VIRL – Timed Out Waiting For A Reply to Message
Last Updated: [last-modified] (UTC)
The Problem
A few days ago, I updated VIRL. Standard upgrade, nothing went wrong. Shortly after that, some server guys shutdown the host that VIRL lives on. This caused some problems.
One problem occured when starting a simulation. The simulation would start, but the nodes would be in the BUILDING phase for too long:

After a while, they would timeout. The status would change from BUILDING to ERROR. The status would be Timed out waiting for a reply to message ID id-number.

To troubleshoot this, I logged onto the UWM console. Then I browsed to VIRL Server -> System Tools, and opened System Operation Check.
I clicked the Run Tests button. I found that some services weren’t running. This also causes the simulation tests to be skipped.


Nova and Neutron services are failing. To dig deeper, I went to VIRL Server -> System Tools and opened the System Console. From there I checked the service status, which was being reported as up. I tried restarting the services anyway, just in case.
Rerunning the test still shows an error. The exact service in the error would change, but they would always be Nova and Neutron related.

The Solution
The next level of troubleshooting involves checking the state of these services.
To check Nova services, run nova service-list (don’t use sudo).

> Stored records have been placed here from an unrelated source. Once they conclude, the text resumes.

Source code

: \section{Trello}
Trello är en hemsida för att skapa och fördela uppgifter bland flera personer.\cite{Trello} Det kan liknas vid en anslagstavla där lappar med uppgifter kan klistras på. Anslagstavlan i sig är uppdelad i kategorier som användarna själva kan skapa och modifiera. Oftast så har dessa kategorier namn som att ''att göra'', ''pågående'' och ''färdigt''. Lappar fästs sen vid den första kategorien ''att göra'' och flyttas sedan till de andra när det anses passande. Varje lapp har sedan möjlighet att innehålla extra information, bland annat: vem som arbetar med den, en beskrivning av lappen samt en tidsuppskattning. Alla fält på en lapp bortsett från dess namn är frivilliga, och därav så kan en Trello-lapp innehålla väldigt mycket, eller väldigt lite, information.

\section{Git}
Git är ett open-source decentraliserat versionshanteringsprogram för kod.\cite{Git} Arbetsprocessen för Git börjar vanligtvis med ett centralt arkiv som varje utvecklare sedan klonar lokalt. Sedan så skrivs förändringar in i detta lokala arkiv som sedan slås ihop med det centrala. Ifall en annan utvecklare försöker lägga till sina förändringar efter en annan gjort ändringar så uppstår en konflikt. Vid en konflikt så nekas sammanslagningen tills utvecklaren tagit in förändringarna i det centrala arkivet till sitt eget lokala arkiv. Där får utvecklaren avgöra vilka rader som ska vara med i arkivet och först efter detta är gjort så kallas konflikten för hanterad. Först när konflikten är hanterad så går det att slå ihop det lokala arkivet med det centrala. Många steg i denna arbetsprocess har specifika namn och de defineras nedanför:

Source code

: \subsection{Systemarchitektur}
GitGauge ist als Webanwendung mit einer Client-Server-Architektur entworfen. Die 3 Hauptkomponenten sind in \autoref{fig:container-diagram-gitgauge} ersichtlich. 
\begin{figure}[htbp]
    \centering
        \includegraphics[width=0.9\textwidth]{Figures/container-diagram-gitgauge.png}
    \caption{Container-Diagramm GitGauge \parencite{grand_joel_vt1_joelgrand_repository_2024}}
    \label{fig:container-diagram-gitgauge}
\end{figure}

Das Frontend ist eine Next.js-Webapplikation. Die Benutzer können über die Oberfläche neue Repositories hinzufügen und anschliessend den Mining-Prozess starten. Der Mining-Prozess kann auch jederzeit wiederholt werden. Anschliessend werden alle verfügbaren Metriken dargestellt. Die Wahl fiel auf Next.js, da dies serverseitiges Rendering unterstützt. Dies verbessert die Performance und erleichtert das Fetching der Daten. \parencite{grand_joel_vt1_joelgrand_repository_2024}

Some of the services are showing as down. The one I restarted earlier is up though. Restarting the remaining services brings them all into an up state.
For Neutron, neutron agent-list shows that some of the services are not alive. The only one alive is the one I restarted earlier.

After restarting the rest of the services, they are all listed as alive.
Conclusion
Sometimes the OpenStack services do not come up correctly after an update. This may even happen after a few reboots. Use the service-list and agent-list commands to find the ones causing the errors.
After this, rerun the System Operation Check in UWM, and confirm that there’s no errors.